LA (TRÈS) GRANDE ÉVASION
Un humour bien trempé pour aborder l’un des scandales du siècle
Évasion ou optimisation fiscale, les multinationales semblent redoubler d’inventivité, grâce à leurs conseillers, pour échapper à l’impôt. Et cela se fait au détriment du fonctionnement de la société, où tous sont censés pouvoir vivre. Mais les inégalités croissantes mettent également à mal ce fonctionnement, les politiques se contentant de belles promesses de la part des paradis fiscaux et des grands patrons, sans en contrôler les actions…
Présenté dans la section Jeunes Regards du Festival de Sarlat, "La (Très) Grande Evasion" s'ouvre sur la crise du milieu hospitalier, mise en évidence par la pandémie de Covid 19, et par la mise en avant de cette phrase d'Emmanuel Macron : « il n'y a pas d'argent magique ». Un argent pourtant trouvé pour soutenir l'économie durant cet épisode sanitaire et aujourd'hui pour gérer la crise énergétique, et un message qu'ont tendance à servir bon nombre de dirigeants politiques pro-capitalisme (un discours en Grande Bretagne y faisant notamment écho...). Enchaînant sur un zapping à reculons, c'est le discours identique des politiques sur une dette qu'il faut réduire, qui est inlassablement répété, ceci depuis 1976. Le sourire nous vient alors aux lèvres, alors que l'ironie s'affiche en étendard d'un film, qui sur le fond aurait plutôt tendance à donner envie de pleurer... ou de se révolter.

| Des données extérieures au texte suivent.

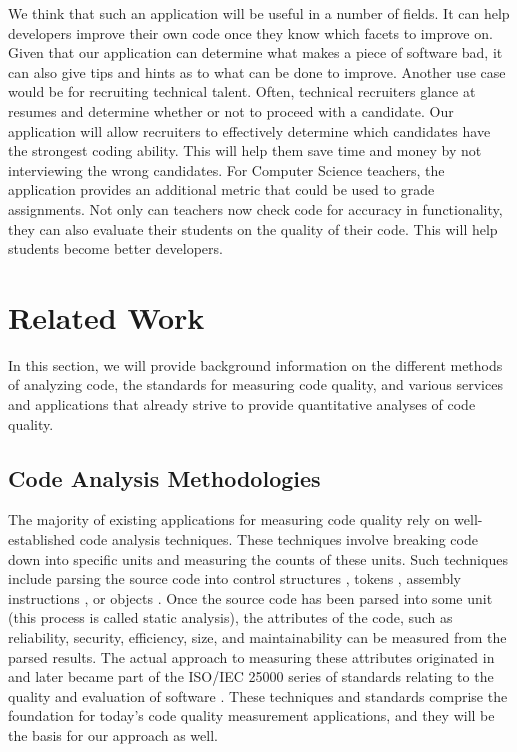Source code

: \documentclass{sig-alternate}
\begin{document}
We think that such an application will be useful in a number of fields. It can help developers improve their own code once they know which facets to improve on. Given that our application can determine what makes a piece of software bad, it can also give tips and hints as to what can be done to improve. Another use case would be for recruiting technical talent. Often, technical recruiters glance at resumes and determine whether or not to proceed with a candidate. Our application will allow recruiters to effectively determine which candidates have the strongest coding ability. This will help them save time and money by not interviewing the wrong candidates. For Computer Science teachers, the application provides an additional metric that could be used to grade assignments. Not only can teachers now check code for accuracy in functionality, they can also evaluate their students on the quality of their code. This will help students become better developers.

\section{Related Work}
\label{sec:related_work}
In this section, we will provide background information on the different methods of analyzing code, the standards for measuring code quality, and various services and applications that already strive to provide quantitative analyses of code quality.

\subsection{Code Analysis Methodologies}
The majority of existing applications for measuring code quality rely on well-established code analysis techniques. These techniques involve breaking code down into specific units and measuring the counts of these units. Such techniques include parsing the source code into control structures \cite{mccabe1976complexity}, tokens \cite{halstead1977elements}, assembly instructions \cite{park1992software}, or objects \cite{chidamber1994metrics}. Once the source code has been parsed into some unit (this process is called static analysis), the attributes of the code, such as reliability, security, efficiency, size, and maintainability can be measured from the parsed results. The actual approach to measuring these attributes originated in \cite{boehm1976quantitative} and later became part of the ISO/IEC 25000 series of standards relating to the quality and evaluation of software \cite{iso2011iec}. These techniques and standards comprise the foundation for today's code quality measurement applications, and they will be the basis for our approach as well.
\end{document}
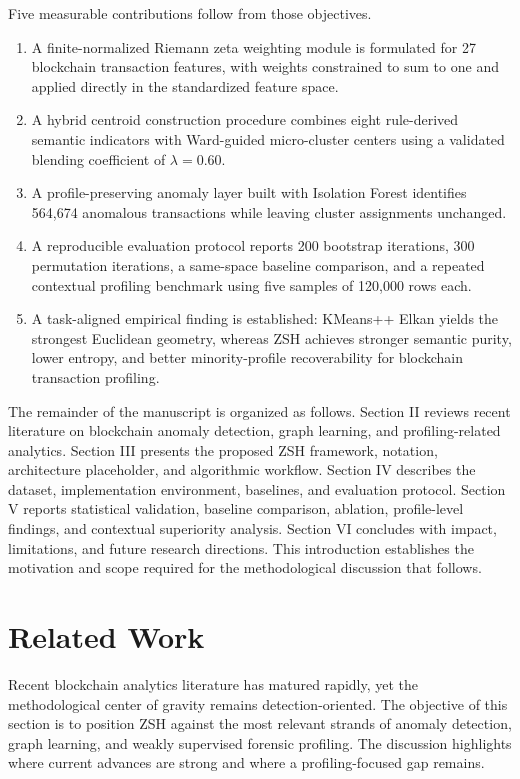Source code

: \documentclass{ieeeaccess}
\begin{document}
Five measurable contributions follow from those objectives.
\begin{enumerate}
\item A finite-normalized Riemann zeta weighting module is formulated for 27 blockchain transaction features, with weights constrained to sum to one and applied directly in the standardized feature space.
\item A hybrid centroid construction procedure combines eight rule-derived semantic indicators with Ward-guided micro-cluster centers using a validated blending coefficient of $\lambda = 0.60$.
\item A profile-preserving anomaly layer built with Isolation Forest identifies 564,674 anomalous transactions while leaving cluster assignments unchanged.
\item A reproducible evaluation protocol reports 200 bootstrap iterations, 300 permutation iterations, a same-space baseline comparison, and a repeated contextual profiling benchmark using five samples of 120,000 rows each.
\item A task-aligned empirical finding is established: KMeans++ Elkan yields the strongest Euclidean geometry, whereas ZSH achieves stronger semantic purity, lower entropy, and better minority-profile recoverability for blockchain transaction profiling.
\end{enumerate}

The remainder of the manuscript is organized as follows. Section II reviews recent literature on blockchain anomaly detection, graph learning, and profiling-related analytics. Section III presents the proposed ZSH framework, notation, architecture placeholder, and algorithmic workflow. Section IV describes the dataset, implementation environment, baselines, and evaluation protocol. Section V reports statistical validation, baseline comparison, ablation, profile-level findings, and contextual superiority analysis. Section VI concludes with impact, limitations, and future research directions. This introduction establishes the motivation and scope required for the methodological discussion that follows.

\section{Related Work}

Recent blockchain analytics literature has matured rapidly, yet the methodological center of gravity remains detection-oriented. The objective of this section is to position ZSH against the most relevant strands of anomaly detection, graph learning, and weakly supervised forensic profiling. The discussion highlights where current advances are strong and where a profiling-focused gap remains.
\end{document}
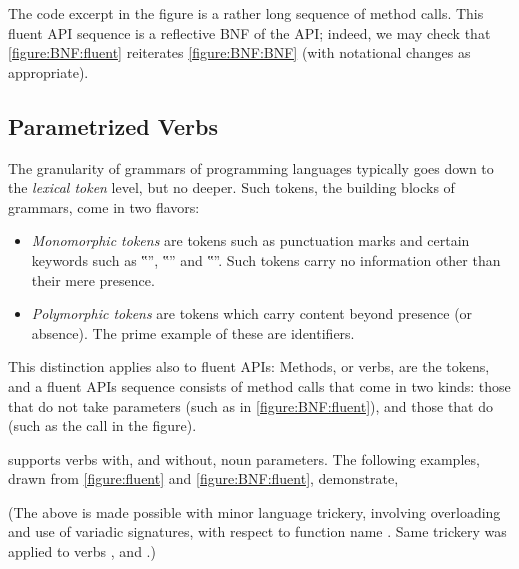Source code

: The code excerpt in the figure is a rather long
sequence of method calls.
This fluent API sequence is a reflective BNF
of the \Fajita API;
indeed, we may check that \cref{figure:BNF:fluent} reiterates \cref{figure:BNF:BNF}
(with notational changes as appropriate).

\subsection{Parametrized Verbs}
The granularity of grammars of programming languages typically goes down to the \emph{lexical token} level,
but no deeper.
Such tokens, the building blocks of grammars, come in two flavors:
\begin{itemize}
  \item \emph{Monomorphic tokens} are tokens such as punctuation marks and
        certain keywords such as ‟”, ‟” and ‟”.
        Such tokens carry no information other than their mere presence.
  \item \emph{Polymorphic tokens} are tokens which carry content beyond
        presence (or absence). The prime example of these are identifiers.
\end{itemize}

This distinction applies also to fluent APIs:
Methods, or verbs, are the tokens, and a fluent APIs sequence consists of
method calls that come in two kinds: those that do not take parameters (such as  in \cref{figure:BNF:fluent}),
and those that do (such as the call  in the figure).

\Fajita supports verbs with, and without, noun parameters.
The following examples, drawn from \cref{figure:fluent} and \cref{figure:BNF:fluent},
demonstrate,
\begin{quote}
  \parbox[c]{30ex}{}
\end{quote}
(The above is made possible with minor \Java language trickery,
  involving overloading and use of variadic signatures,
  with respect to function name .
Same trickery was applied to verbs , and .)
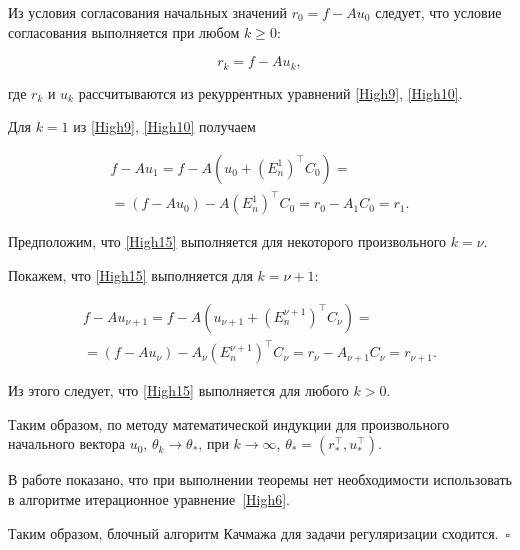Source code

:Из условия согласования начальных значений $r_{0}=f-Au_{0}$ следует, что условие согласования выполняется при любом $k\geq 0$:

\begin{equation}

r_{k}=f-Au_{k},

\label{High15}

\end{equation}

где $r_{k}$ и $u_{k}$ рассчитываются из рекуррентных уравнений \eqref{High9}, \eqref{High10}.



Для $k=1$ из \eqref{High9}, \eqref{High10} получаем

\begin{multline*}

f-Au_{1}=f-A(u_{0}+(E^{1}_{n})^{\top}C_{0}) = \\ =(f-Au_{0})-A(E^{1}_{n})^{\top}C_{0}=r_{0}-A_{1}C_{0}=r_{1}.

\end{multline*}



Предположим, что \eqref{High15} выполняется для некоторого произвольного $k=\nu$.

Покажем, что \eqref{High15} выполняется для $k=\nu+1$:

\begin{multline*}

f-Au_{\nu+1}=f-A(u_{\nu+1}+(E^{\nu+1}_{n})^{\top}C_{\nu})= \\ =(f-Au_{\nu})-A_{\nu}(E^{\nu+1}_{n})^{\top}C_{\nu}=r_{\nu}-A_{\nu+1}C_{\nu}=r_{\nu+1}.

\end{multline*}

Из этого следует, что \eqref{High15} выполняется для любого $k>0$.



Таким образом, по методу математической индукции для произвольного начального вектора $u_{0}$, $\theta _{k} \rightarrow \theta _{\ast}$, при $k \rightarrow \infty$, $\theta _{\ast}=(r^{\top}_{\ast},u^{\top}_{\ast})$.



В работе \cite{Zhdanov}  показано, что при выполнении теоремы нет необходимости использовать в алгоритме итерационное уравнение~\eqref{High6}. 

Таким образом, блочный алгоритм Качмажа для задачи регуляризации сходится.~$\square$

La démarche de Yannick Kergoat, remarqué comme réalisateur en 2012 avec le brulôt "Les Nouveaux chiens de garde" (sur la concentration des médias dans les mains de groupes industriels ou financiers remettant naturellement en cause leur indépendance), à la fois pédagogique et dénonciatrice, fonctionne à merveille. À partir de l’accumulation de scandales des Subprimes (Panama Papers, affaire Cahuzac, LuxLeaks, Pandora Papers...), il déroule tout un raisonnement qui met en cause l'attitude des multinationales, le caractère intouchable des cabinets juridiques fiscalistes (jamais mis en cause), mais surtout l'hypocrisie des politiques dans leur supposée lutte contre les paradis fiscaux et une optimisation fiscale devenue évasion fiscale systémique. Quand de cocasses petites animations permettent de comprendre divers mécanismes (prétendument complexes, car cela en arrange certains), la conclusion quant à elle fustige, dans un élan certes peu optimiste, des promesses d’États voyou jamais tenues et le fait que les hommes politiques « au lieu d'être la solution, sont devenus le problème ». Un documentaire aussi flippant que drôle, dont on ressort avec un sentiment de nécessaire changement chevillé au corps.